**EXERCISE BRIEF**
Go through the material line by line and copy each one with the word "console".

**RECORD SET**
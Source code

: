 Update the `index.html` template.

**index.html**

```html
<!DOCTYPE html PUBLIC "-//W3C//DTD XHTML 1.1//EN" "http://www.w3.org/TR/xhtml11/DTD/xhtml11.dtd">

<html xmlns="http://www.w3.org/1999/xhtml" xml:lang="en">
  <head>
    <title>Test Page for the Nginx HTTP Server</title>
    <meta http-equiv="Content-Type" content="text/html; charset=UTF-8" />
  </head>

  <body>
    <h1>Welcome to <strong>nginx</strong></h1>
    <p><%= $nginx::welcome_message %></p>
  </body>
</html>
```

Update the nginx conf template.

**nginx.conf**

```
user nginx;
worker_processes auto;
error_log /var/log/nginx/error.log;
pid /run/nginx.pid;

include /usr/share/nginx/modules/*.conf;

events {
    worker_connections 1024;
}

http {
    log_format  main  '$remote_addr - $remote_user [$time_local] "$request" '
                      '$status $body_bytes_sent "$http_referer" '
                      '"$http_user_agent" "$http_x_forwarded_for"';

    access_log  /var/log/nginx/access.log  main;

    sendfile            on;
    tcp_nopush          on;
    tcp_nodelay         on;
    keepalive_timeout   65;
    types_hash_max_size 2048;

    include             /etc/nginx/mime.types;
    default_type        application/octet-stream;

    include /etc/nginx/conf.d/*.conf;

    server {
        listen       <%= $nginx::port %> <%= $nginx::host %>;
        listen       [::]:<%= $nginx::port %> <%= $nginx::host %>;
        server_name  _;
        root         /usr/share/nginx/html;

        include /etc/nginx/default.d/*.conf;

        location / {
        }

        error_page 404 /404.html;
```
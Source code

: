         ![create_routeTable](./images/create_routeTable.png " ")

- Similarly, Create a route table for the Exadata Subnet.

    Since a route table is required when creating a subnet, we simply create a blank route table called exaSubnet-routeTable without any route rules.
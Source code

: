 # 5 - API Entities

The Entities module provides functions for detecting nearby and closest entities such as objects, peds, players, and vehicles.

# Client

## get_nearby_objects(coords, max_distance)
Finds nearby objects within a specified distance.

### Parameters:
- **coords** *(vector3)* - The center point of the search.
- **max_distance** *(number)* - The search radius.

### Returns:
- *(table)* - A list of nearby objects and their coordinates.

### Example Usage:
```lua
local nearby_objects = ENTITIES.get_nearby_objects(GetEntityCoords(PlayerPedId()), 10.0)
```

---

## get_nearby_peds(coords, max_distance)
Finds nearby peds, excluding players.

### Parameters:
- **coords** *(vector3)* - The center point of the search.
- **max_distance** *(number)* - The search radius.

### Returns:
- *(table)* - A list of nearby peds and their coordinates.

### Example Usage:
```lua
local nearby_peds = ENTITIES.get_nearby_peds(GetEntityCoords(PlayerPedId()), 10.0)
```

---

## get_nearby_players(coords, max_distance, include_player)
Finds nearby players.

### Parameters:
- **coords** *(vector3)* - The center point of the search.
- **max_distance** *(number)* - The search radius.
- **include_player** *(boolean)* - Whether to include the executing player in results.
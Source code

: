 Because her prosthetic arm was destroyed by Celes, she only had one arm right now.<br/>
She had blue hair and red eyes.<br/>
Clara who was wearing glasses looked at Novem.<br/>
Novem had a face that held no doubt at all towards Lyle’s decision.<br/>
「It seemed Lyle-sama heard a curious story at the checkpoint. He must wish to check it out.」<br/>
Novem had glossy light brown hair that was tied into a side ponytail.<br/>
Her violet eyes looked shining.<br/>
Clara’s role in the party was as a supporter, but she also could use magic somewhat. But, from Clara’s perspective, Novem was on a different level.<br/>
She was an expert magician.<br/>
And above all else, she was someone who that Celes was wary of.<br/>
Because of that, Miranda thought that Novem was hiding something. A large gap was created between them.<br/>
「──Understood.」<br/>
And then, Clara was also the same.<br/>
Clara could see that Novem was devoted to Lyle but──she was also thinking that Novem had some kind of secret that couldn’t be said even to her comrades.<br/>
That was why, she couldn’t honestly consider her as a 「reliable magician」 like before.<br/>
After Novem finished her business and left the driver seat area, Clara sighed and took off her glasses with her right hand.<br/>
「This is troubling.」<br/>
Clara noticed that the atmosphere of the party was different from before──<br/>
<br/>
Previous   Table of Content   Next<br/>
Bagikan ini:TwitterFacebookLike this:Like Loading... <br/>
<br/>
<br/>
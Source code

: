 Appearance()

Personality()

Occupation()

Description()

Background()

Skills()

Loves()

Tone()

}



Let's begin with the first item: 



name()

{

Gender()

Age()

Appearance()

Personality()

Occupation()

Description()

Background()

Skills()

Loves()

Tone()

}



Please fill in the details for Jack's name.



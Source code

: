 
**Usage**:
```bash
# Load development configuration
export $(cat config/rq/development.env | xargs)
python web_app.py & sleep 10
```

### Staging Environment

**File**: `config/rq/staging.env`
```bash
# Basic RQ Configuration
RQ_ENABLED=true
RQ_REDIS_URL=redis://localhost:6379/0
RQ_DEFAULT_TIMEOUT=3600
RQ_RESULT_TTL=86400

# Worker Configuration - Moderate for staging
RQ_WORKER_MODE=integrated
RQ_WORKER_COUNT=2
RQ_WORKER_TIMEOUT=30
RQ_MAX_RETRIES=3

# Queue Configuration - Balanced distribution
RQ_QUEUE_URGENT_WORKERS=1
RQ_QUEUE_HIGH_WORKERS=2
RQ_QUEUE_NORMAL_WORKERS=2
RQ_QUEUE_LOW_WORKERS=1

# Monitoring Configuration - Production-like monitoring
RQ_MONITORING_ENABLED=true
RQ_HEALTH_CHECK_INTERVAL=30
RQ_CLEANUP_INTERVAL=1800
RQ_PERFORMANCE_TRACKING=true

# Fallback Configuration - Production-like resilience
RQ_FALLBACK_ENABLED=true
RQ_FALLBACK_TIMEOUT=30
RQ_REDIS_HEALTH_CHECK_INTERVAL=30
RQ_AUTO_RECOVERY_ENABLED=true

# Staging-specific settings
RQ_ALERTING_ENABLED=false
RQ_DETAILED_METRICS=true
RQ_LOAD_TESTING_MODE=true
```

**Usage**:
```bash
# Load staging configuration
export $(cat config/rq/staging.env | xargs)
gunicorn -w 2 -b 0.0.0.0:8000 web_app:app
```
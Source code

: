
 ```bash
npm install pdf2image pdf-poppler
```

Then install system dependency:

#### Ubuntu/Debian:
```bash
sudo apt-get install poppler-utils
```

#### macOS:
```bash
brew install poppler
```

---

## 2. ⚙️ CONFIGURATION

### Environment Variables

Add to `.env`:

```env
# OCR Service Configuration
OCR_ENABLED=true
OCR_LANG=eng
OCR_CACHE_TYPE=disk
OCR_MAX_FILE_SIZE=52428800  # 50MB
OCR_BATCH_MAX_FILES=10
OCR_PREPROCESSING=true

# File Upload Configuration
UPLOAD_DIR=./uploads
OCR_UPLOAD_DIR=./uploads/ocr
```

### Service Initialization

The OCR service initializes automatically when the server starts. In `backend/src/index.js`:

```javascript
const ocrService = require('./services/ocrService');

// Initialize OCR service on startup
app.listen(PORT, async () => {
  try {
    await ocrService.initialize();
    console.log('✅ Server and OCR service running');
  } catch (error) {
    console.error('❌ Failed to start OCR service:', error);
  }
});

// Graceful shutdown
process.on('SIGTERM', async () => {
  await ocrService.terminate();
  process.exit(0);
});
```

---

**ANSWER TO THIS TASK**
    console.log('✅ Server and OCR service running');
    console.error('❌ Failed to start OCR service:', error);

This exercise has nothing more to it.